| Data to process |
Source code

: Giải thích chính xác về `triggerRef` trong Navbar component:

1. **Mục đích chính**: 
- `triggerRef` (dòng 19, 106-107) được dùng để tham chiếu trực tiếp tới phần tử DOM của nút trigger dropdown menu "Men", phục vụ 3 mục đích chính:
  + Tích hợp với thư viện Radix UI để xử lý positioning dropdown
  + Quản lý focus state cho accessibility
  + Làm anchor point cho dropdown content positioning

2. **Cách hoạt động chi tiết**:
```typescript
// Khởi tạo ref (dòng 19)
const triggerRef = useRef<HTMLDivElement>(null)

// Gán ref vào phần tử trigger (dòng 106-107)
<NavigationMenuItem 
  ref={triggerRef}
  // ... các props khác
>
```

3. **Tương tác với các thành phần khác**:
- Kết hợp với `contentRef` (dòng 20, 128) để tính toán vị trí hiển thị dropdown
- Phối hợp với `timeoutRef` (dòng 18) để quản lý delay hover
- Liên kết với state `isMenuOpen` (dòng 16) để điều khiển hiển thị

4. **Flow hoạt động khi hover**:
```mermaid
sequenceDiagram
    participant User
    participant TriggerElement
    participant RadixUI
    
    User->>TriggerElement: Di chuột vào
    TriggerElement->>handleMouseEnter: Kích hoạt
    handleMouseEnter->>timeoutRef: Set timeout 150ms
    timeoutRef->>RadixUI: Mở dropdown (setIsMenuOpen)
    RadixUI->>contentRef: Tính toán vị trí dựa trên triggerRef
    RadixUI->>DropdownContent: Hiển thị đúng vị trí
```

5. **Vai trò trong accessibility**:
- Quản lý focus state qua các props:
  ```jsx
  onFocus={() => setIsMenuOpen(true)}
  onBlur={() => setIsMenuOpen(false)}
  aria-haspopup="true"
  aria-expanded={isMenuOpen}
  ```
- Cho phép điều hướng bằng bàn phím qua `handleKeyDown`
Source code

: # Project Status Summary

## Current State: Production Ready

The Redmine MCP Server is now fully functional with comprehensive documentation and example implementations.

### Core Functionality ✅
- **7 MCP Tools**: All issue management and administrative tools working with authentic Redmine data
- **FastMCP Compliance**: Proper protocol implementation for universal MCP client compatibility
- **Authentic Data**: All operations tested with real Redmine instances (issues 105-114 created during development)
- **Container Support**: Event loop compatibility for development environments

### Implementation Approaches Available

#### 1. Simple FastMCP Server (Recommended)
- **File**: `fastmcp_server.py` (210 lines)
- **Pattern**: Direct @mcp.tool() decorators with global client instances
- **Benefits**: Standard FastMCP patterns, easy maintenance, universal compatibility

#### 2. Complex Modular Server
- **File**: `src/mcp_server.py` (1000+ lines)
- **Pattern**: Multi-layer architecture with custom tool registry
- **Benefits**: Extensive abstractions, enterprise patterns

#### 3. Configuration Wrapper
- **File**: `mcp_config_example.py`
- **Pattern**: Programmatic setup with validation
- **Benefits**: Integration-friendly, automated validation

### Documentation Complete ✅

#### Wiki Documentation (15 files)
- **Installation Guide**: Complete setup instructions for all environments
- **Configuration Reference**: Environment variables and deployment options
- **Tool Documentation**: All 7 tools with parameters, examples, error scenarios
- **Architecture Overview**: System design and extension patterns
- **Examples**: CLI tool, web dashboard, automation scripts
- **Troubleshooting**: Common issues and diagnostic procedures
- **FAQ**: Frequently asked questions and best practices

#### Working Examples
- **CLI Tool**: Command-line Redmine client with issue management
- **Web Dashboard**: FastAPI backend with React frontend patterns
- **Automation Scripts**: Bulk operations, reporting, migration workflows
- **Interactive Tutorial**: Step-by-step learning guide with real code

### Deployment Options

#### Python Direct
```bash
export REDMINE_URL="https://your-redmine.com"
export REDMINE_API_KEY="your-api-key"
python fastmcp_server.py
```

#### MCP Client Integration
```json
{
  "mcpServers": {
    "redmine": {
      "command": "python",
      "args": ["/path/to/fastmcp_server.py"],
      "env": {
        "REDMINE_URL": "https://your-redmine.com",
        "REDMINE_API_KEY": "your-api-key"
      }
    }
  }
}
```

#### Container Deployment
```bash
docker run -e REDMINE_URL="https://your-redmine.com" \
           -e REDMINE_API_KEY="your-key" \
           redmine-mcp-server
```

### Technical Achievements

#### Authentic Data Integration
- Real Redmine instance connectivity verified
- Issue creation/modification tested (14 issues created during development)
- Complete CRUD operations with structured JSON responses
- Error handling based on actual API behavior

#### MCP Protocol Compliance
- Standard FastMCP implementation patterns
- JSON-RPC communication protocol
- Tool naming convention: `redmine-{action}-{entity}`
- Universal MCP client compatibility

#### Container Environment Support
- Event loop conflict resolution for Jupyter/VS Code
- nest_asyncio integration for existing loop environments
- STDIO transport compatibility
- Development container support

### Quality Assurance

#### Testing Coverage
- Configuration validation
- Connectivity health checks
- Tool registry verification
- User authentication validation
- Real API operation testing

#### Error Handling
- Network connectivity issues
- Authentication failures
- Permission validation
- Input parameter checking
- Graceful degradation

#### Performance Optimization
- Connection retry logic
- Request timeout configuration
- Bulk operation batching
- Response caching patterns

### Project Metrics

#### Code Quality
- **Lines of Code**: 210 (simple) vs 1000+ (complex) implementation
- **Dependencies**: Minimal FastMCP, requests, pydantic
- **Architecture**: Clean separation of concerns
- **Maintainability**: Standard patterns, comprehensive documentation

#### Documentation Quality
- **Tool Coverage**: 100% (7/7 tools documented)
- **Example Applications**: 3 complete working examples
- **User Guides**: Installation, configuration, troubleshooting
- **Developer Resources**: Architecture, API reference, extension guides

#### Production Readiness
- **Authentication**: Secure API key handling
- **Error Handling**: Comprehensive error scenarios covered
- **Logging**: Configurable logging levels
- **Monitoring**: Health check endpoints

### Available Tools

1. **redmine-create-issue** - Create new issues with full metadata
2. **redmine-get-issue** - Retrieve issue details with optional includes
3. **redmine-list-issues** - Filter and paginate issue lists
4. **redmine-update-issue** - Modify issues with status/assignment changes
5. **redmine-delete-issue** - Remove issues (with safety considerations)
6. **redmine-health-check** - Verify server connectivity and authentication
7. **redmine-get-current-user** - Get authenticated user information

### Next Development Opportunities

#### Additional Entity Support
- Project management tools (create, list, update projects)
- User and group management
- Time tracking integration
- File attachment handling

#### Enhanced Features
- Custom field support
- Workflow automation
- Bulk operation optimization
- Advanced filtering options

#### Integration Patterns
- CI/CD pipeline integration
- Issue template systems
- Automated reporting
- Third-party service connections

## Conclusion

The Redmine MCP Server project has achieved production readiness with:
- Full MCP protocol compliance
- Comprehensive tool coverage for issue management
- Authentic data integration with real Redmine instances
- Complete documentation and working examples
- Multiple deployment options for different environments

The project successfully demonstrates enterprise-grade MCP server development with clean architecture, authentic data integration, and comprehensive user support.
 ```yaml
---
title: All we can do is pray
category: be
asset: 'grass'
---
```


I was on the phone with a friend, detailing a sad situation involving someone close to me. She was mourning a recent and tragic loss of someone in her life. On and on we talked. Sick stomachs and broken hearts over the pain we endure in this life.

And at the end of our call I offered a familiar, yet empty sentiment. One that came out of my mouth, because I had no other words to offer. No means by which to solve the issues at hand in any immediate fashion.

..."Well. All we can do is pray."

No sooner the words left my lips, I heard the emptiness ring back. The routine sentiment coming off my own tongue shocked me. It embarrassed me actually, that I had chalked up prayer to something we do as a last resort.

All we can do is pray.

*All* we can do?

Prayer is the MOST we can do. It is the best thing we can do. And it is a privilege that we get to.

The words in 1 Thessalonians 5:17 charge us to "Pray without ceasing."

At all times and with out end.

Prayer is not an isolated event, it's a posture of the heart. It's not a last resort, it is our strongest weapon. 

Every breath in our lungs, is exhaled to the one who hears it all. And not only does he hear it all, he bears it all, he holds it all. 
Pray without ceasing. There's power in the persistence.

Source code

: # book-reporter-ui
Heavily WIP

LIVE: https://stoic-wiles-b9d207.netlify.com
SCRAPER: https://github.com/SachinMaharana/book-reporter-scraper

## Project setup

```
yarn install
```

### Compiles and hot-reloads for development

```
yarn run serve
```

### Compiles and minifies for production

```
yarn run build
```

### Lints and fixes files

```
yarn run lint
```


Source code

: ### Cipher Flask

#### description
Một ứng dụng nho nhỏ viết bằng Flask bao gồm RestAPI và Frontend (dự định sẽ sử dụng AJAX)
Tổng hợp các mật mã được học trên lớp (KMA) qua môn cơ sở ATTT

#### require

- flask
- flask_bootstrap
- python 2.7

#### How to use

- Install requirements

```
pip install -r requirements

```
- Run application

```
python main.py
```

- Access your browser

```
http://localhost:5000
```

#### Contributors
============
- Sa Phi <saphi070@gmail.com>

| What you should do |
Find where the line with "### Documentation Complete ✅" sits in the material above, then copy exactly from it through the line with "- **Web Dashboard**: FastAPI". Add no other line.

| Completed exercise |
### Documentation Complete ✅

#### Wiki Documentation (15 files)
- **Installation Guide**: Complete setup instructions for all environments
- **Configuration Reference**: Environment variables and deployment options
- **Tool Documentation**: All 7 tools with parameters, examples, error scenarios
- **Architecture Overview**: System design and extension patterns
- **Examples**: CLI tool, web dashboard, automation scripts
- **Troubleshooting**: Common issues and diagnostic procedures
- **FAQ**: Frequently asked questions and best practices

#### Working Examples
- **CLI Tool**: Command-line Redmine client with issue management
- **Web Dashboard**: FastAPI backend with React frontend patterns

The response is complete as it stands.